I hadn't considered that - maybe he is just sad to be losing a student as a teacher. I'm choosing to just try to forget about it, I'll never figure it out anyway. : )

KansasSunflower said...

Gledwood - Even though I'm on mood stabilizers and my moods are less extreme and I personally feel flatlined in comparison, my husband thinks I'm *still* too intense - I still get too happy and too sad. So - yes, I still laugh a lot, I still cry, I still feel really good some days, and I still feel like crap some days. Just the really extreme of it all is gone, and if it means the depths of hell depression never comes back, then I'm 100% okay with never being high in the sky again, although I never felt that great. I only felt a "spring fever" type of happy, which I still get.

As far as scatterbrained, my psychiatrist told me once that in many bipolar people, ADHD is common, so you might ask your psychiatrist about that? I took Adderral for awhile, but quit - just a warning, that stuff does not feel to great to stop taking. You get used to it, and when you stop, you feel tired and drained.

And I have to keep the "robot" thing on! You would freak out if you saw what blogger's spam filter caught on a daily basis! I can't even imagine what the robot thing catches! : )

Gledwood said...

Does your other half know you from prebipolar times? I mean, do YOU think you're over-intense?

The usual pattern in bipolar people seems to be massive episodes every few years and then cyclothymia in between.

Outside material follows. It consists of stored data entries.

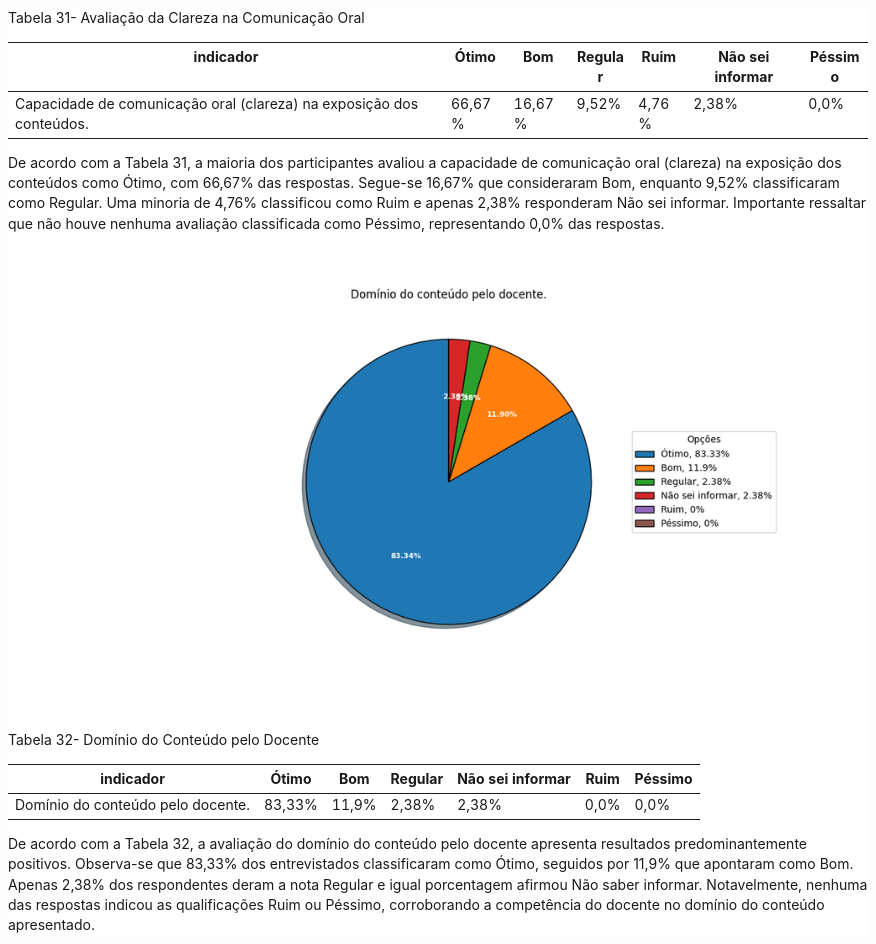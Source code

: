 Tabela 31- Avaliação da Clareza na Comunicação Oral 

| indicador | Ótimo | Bom | Regular | Ruim | Não sei informar | Péssimo | 
|---|---|---|---|---|---|---| 
| Capacidade de comunicação oral (clareza) na exposição dos conteúdos. | 66,67% |  16,67% |  9,52% |  4,76% |  2,38% |  0,0% | 
 
De acordo com a Tabela 31, a maioria dos participantes avaliou a capacidade de comunicação oral (clareza) na exposição dos conteúdos como Ótimo, com 66,67% das respostas. Segue-se 16,67% que consideraram Bom, enquanto 9,52% classificaram como Regular. Uma minoria de 4,76% classificou como Ruim e apenas 2,38% responderam Não sei informar. Importante ressaltar que não houve nenhuma avaliação classificada como Péssimo, representando 0,0% das respostas.


![Domínio do Conteúdo pelo Docente](Figura_Grafico/fig_39_224_1772.png 'Domínio do Conteúdo pelo Docente')

Tabela 32- Domínio do Conteúdo pelo Docente 

| indicador | Ótimo | Bom | Regular | Não sei informar | Ruim | Péssimo | 
|---|---|---|---|---|---|---| 
| Domínio do conteúdo pelo docente. | 83,33% |  11,9% |  2,38% |  2,38% |  0,0% |  0,0% | 
 
De acordo com a Tabela 32, a avaliação do domínio do conteúdo pelo docente apresenta resultados predominantemente positivos. Observa-se que 83,33% dos entrevistados classificaram como Ótimo, seguidos por 11,9% que apontaram como Bom. Apenas 2,38% dos respondentes deram a nota Regular e igual porcentagem afirmou Não saber informar. Notavelmente, nenhuma das respostas indicou as qualificações Ruim ou Péssimo, corroborando a competência do docente no domínio do conteúdo apresentado.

But I had a friend whose mother and sister were "manic depressive" as we said back then ("bipolar" never entered the British common vocabulary until the 2000s) anyway in the mother's case she seemed to get mania then depression twice (ie 4 episodes) spaced 10 years or more apart and to be totally normal in between, as if lithium cured her and now she was too scared to stop taking it even though the psychiatrist said she could. Ie she was nothing like me or you....

KansasSunflower said...

Gledwood - that's a trick question, isn't it? Yes, my husband knew me before I was diagnosed as being bipolar, but I may have been bipolar when he met me. I had just never had one of those deep, dark depressions yet, only diagnosed with "chronic depression" for regular depression (because there is a big difference in how the depressions feel in my opinion) and was on anti-depressants and xanax. My manias aren't extreme, so I hadn't gone to the psychiatrist for those symptoms yet.

I don't think I'm over-intense. To me, I feel so much less intense than I used to be, but to a "normal" person, they still see me as pretty emotional. Do you get that way, too?

Wow, even if I only had two of those awful suicidal depressions every ten years (the mania I really don't care about, although it's not always unicorns and glitter), I would still take medication every day. That's some really scary stuff - and I really don't trust myself as to what I might do in that state of mind!